When the Edmonton-Strathcona riding once held by former Conservative high-flyer Rahim Jaffer unexpectedly fell to the New Democratic Party last October, it was pretty clear the federal Conservatives would pull out all stops to get it back next time.
For one thing, having a green-tinged New Democrat like Linda Duncan as Member of Parliament for even one Alberta electoral district smacks a little too much of democracy for Conservative tastes in this politically one-dimensional province. It’s what's known as a burr under the saddle out here in the New West, notwithstanding the fact few of us actually know anyone who rides a horse.
For another, Conservatives already have a history of playing down and dirty in the riding. For example, in the dying days of the 2008 campaign, when it began to look as if Jaffer's campaign was seriously faltering, they purchased sleazy radio advertisements that falsely implied federal NDP Leader Jack Layton condoned the use of marijuana.
In light of subsequent developments involving Jaffer, of course, these ads took on a quality of unintended hilarity – though, in fairness, they called for laws that are tough on dealers who sell drugs to school kids, not to Conservative MPs.
Regardless, Canadian politics are supposed to be competitive, and Jaffer – with his reputation as "Canada's laziest MP" well established in the community -- made it easy for the opposition to compete.
Now we are starting to see the outline of the effort well-financed Conservatives are prepared to put into knocking off Alberta's only opposition member. It turns out Conservative riding associations in Calgary are trucking cash north to Duncan’s new opponent, Ryan Hastman, a 30-year-old insider from the Prime Minister's Office, carefully selected to appeal to the university-area riding's demographics.
Conservative-held ridings in Calgary -- and that would be all of them -- have plenty of cash because (a) there's lots of Conservative money in that well-oiled town, and (b) Calgarians can be counted on to vote Conservative no matter what. Indeed, it's said that if the Conservatives dropped an atomic bomb on Cowtown, the survivors would crawl out of the rubble and vote Conservative.
This means Conservative candidates in Calgary who don't need all the money they collect from that city's robotic voters have plenty left over to ship to their fellows in ridings where there's actually some opposition. This practice is entirely legal, the local press took pains to assure its readers.

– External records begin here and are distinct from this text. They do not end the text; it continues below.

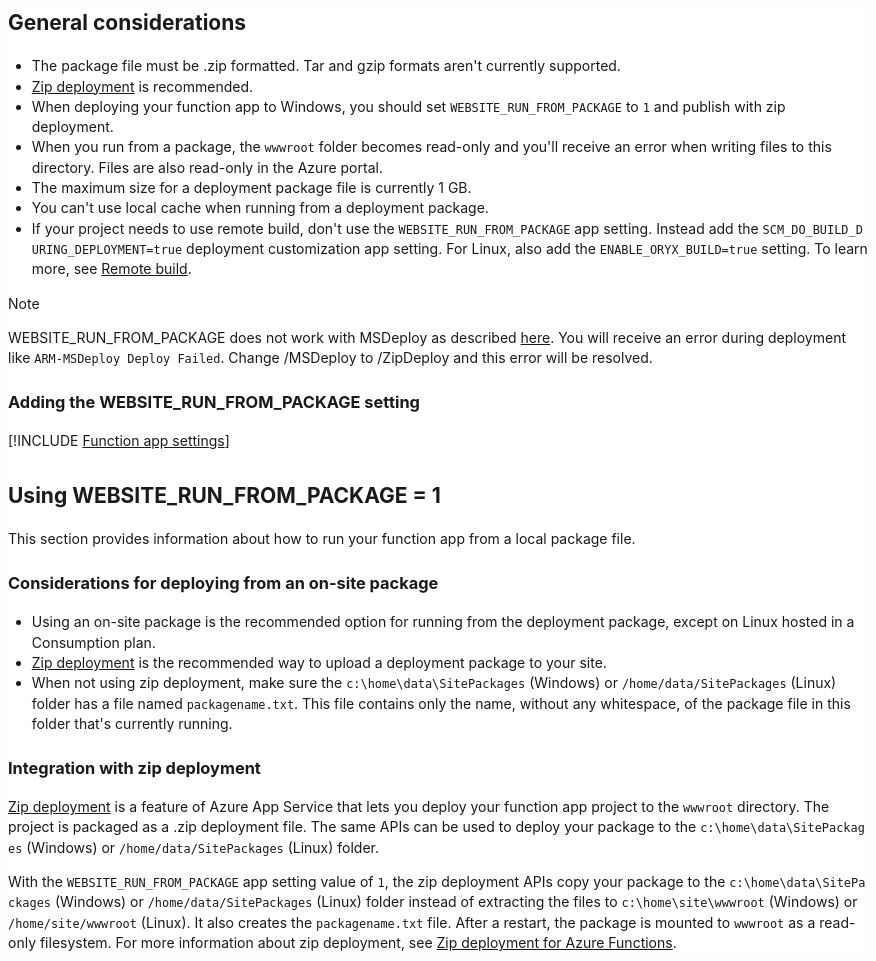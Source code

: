## General considerations

+ The package file must be .zip formatted. Tar and gzip formats aren't currently supported.
+ [Zip deployment](#integration-with-zip-deployment) is recommended.
+ When deploying your function app to Windows, you should set `WEBSITE_RUN_FROM_PACKAGE` to `1` and publish with zip deployment.
+ When you run from a package, the `wwwroot` folder becomes read-only and you'll receive an error when writing files to this directory. Files are also read-only in the Azure portal.
+ The maximum size for a deployment package file is currently 1 GB.
+ You can't use local cache when running from a deployment package.
+ If your project needs to use remote build, don't use the `WEBSITE_RUN_FROM_PACKAGE` app setting. Instead add the `SCM_DO_BUILD_DURING_DEPLOYMENT=true` deployment customization app setting. For Linux, also add the `ENABLE_ORYX_BUILD=true` setting. To learn more, see [Remote build](functions-deployment-technologies.md#remote-build).

> [!NOTE]
> WEBSITE_RUN_FROM_PACKAGE does not work with MSDeploy as described [here](https://github.com/projectkudu/kudu/wiki/MSDeploy-VS.-ZipDeploy). You will receive an error during deployment like `ARM-MSDeploy Deploy Failed`.  Change /MSDeploy to /ZipDeploy and this error will be resolved.

### Adding the WEBSITE_RUN_FROM_PACKAGE setting

[!INCLUDE [Function app settings](../../includes/functions-app-settings.md)]

## Using WEBSITE_RUN_FROM_PACKAGE = 1

This section provides information about how to run your function app from a local package file.

### Considerations for deploying from an on-site package

+ Using an on-site package is the recommended option for running from the deployment package, except on Linux hosted in a Consumption plan.
+ [Zip deployment](#integration-with-zip-deployment) is the recommended way to upload a deployment package to your site.
+ When not using zip deployment, make sure the `c:\home\data\SitePackages` (Windows) or `/home/data/SitePackages` (Linux) folder has a file named `packagename.txt`. This file contains only the name, without any whitespace, of the package file in this folder that's currently running.

### Integration with zip deployment

[Zip deployment][Zip deployment for Azure Functions] is a feature of Azure App Service that lets you deploy your function app project to the `wwwroot` directory. The project is packaged as a .zip deployment file. The same APIs can be used to deploy your package to the `c:\home\data\SitePackages` (Windows) or `/home/data/SitePackages` (Linux) folder.

With the `WEBSITE_RUN_FROM_PACKAGE` app setting value of `1`, the zip deployment APIs copy your package to the `c:\home\data\SitePackages` (Windows) or `/home/data/SitePackages` (Linux) folder instead of extracting the files to `c:\home\site\wwwroot` (Windows) or `/home/site/wwwroot` (Linux). It also creates the `packagename.txt` file. After a restart, the package is mounted to `wwwroot` as a read-only filesystem. For more information about zip deployment, see [Zip deployment for Azure Functions](deployment-zip-push.md).


[Zip deployment for Azure Functions]: deployment-zip-push.md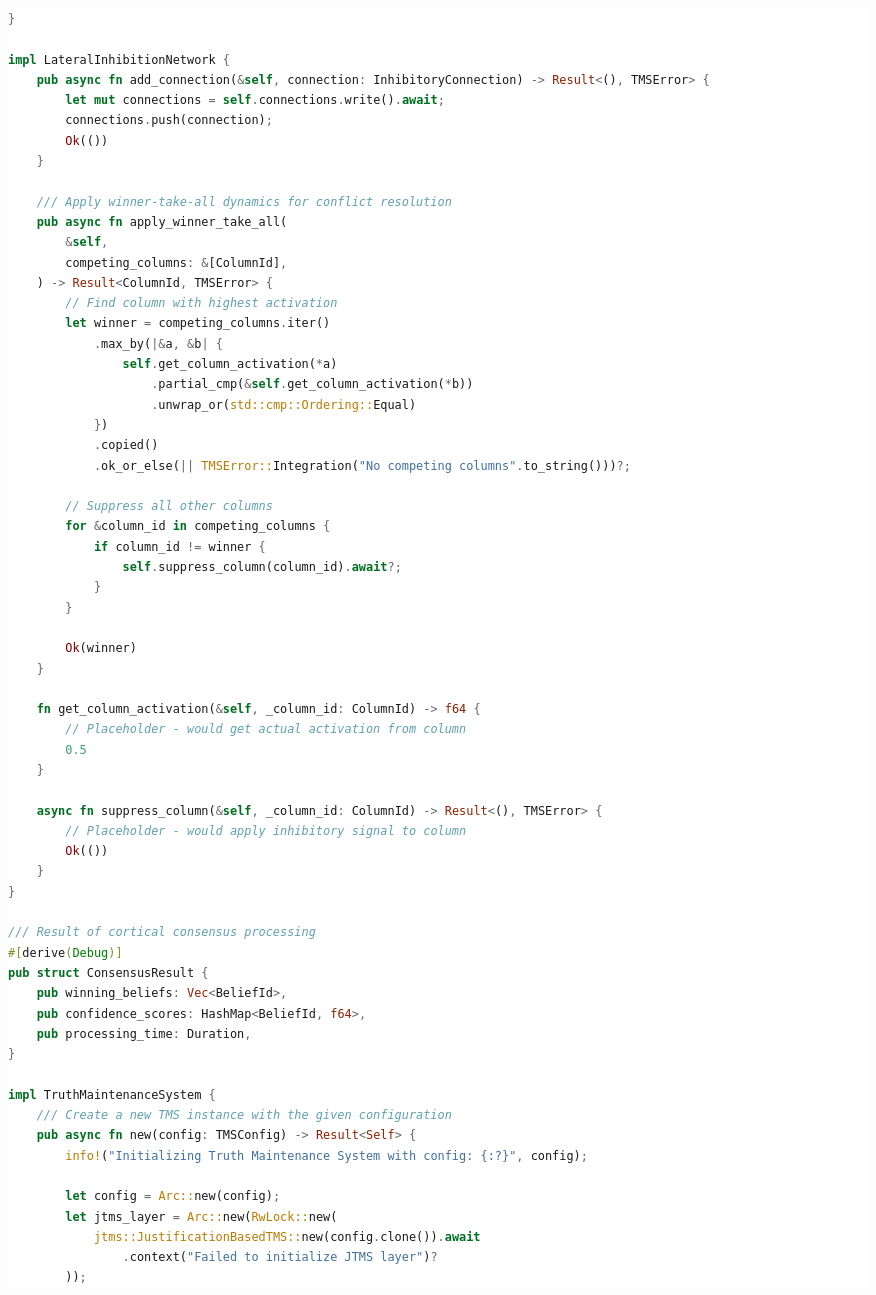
 ```rust
}

impl LateralInhibitionNetwork {
    pub async fn add_connection(&self, connection: InhibitoryConnection) -> Result<(), TMSError> {
        let mut connections = self.connections.write().await;
        connections.push(connection);
        Ok(())
    }
    
    /// Apply winner-take-all dynamics for conflict resolution
    pub async fn apply_winner_take_all(
        &self,
        competing_columns: &[ColumnId],
    ) -> Result<ColumnId, TMSError> {
        // Find column with highest activation
        let winner = competing_columns.iter()
            .max_by(|&a, &b| {
                self.get_column_activation(*a)
                    .partial_cmp(&self.get_column_activation(*b))
                    .unwrap_or(std::cmp::Ordering::Equal)
            })
            .copied()
            .ok_or_else(|| TMSError::Integration("No competing columns".to_string()))?;
        
        // Suppress all other columns
        for &column_id in competing_columns {
            if column_id != winner {
                self.suppress_column(column_id).await?;
            }
        }
        
        Ok(winner)
    }
    
    fn get_column_activation(&self, _column_id: ColumnId) -> f64 {
        // Placeholder - would get actual activation from column
        0.5
    }
    
    async fn suppress_column(&self, _column_id: ColumnId) -> Result<(), TMSError> {
        // Placeholder - would apply inhibitory signal to column
        Ok(())
    }
}

/// Result of cortical consensus processing
#[derive(Debug)]
pub struct ConsensusResult {
    pub winning_beliefs: Vec<BeliefId>,
    pub confidence_scores: HashMap<BeliefId, f64>,
    pub processing_time: Duration,
}

impl TruthMaintenanceSystem {
    /// Create a new TMS instance with the given configuration
    pub async fn new(config: TMSConfig) -> Result<Self> {
        info!("Initializing Truth Maintenance System with config: {:?}", config);
        
        let config = Arc::new(config);
        let jtms_layer = Arc::new(RwLock::new(
            jtms::JustificationBasedTMS::new(config.clone()).await
                .context("Failed to initialize JTMS layer")?
        ));
```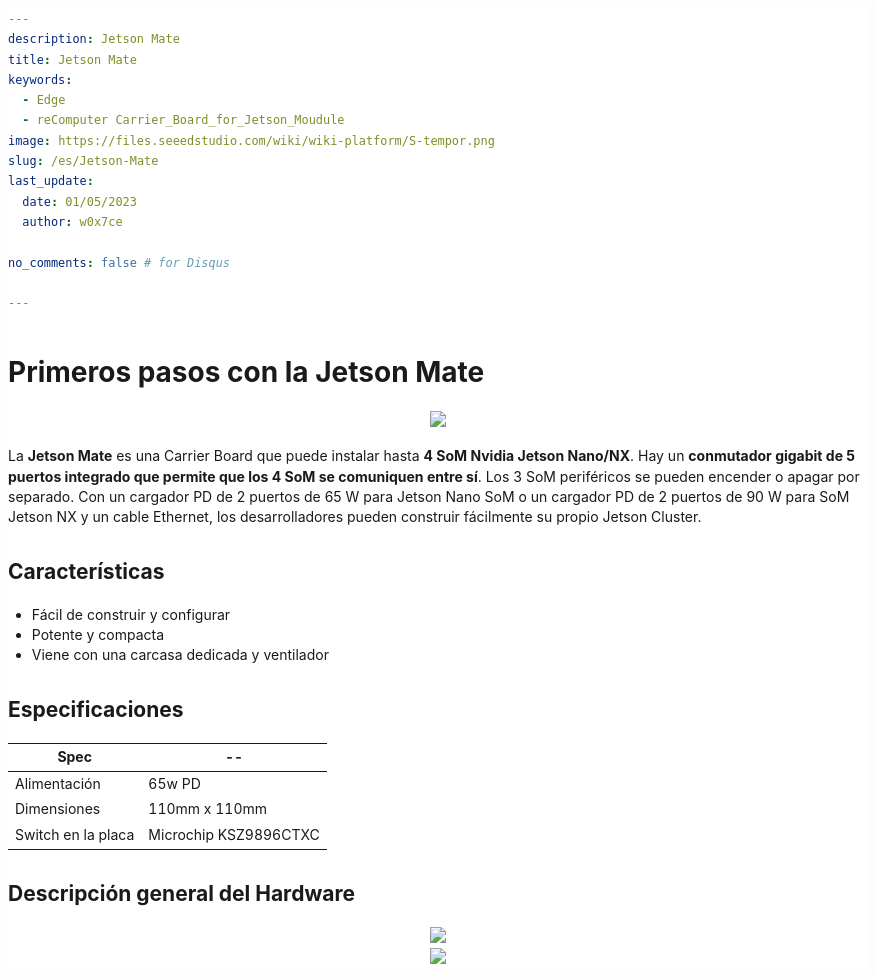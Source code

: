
 ```yaml
---
description: Jetson Mate
title: Jetson Mate
keywords:
  - Edge
  - reComputer Carrier_Board_for_Jetson_Moudule
image: https://files.seeedstudio.com/wiki/wiki-platform/S-tempor.png
slug: /es/Jetson-Mate
last_update:
  date: 01/05/2023
  author: w0x7ce

no_comments: false # for Disqus

---
```


# Primeros pasos con la Jetson Mate

<div align="center"><img src="https://files.seeedstudio.com/wiki/Jetson-Mate/banner-2.png" /></div>

La **Jetson Mate** es una Carrier Board que puede instalar hasta **4 SoM Nvidia Jetson Nano/NX**. Hay un **conmutador gigabit de 5 puertos integrado que permite que los 4 SoM se comuniquen entre sí**. Los 3 SoM periféricos se pueden encender o apagar por separado. Con un cargador PD de 2 puertos de 65 W para Jetson Nano SoM o un cargador PD de 2 puertos de 90 W para SoM Jetson NX y un cable Ethernet, los desarrolladores pueden construir fácilmente su propio Jetson Cluster.

## Características

- Fácil de construir y configurar
- Potente y compacta
- Viene con una carcasa dedicada y ventilador

## Especificaciones

|Spec|--|
|--|--|
|Alimentación|65w PD|
|Dimensiones|110mm x 110mm|
|Switch en la placa|Microchip KSZ9896CTXC|

## Descripción general del Hardware

<div align="center"><img src="https://files.seeedstudio.com/wiki/Jetson-Mate/JetsonMate.png" /></div>

<div align="center"><img src="https://files.seeedstudio.com/wiki/Jetson-Mate/JetsonMate-2.png" /></div>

So, just for starters, look for expensive Conservative advertising in the riding to start early -- well before campaign laws grind into action -- and take a low, low road. Under the circumstances, however, the ads won’t necessarily go anywhere near drug policy.
Duncan can also assume her invitations to events involving the spending of tax dollars will continue to go missing. Leastways, when federal Public Works Minister Rona Ambrose popped into the riding with a cheque for $14.8 million made out to the University of Alberta, it was Hastman who was invited, not the area's elected MP. And when loot gets handed out for neighbourhood improvements, it’s the unelected Hastman who does the handing!
For her part, Duncan -- genteel and civil by nature -- is going to need to take off the gloves if she is to survive this kind of sleaze. "Good for him, he's working hard … I'm touched that I merit this attention," is not the right response for what's coming.
To paraphrase the Bard, the Retort Courteous, even the Quip Modest, is not going to cut it with these guys. The Radio Ad Quarrelsome might work.
Moreover, in addition to some plain talk, New Democrats and others elsewhere in Canada should be thinking about sending cash of their own to Duncan’s campaign. Don't think of it as a lonely NDP outpost in benighted Alberta -- think of it as a vital, defensible bastion against the nightmare of a Conservative majority!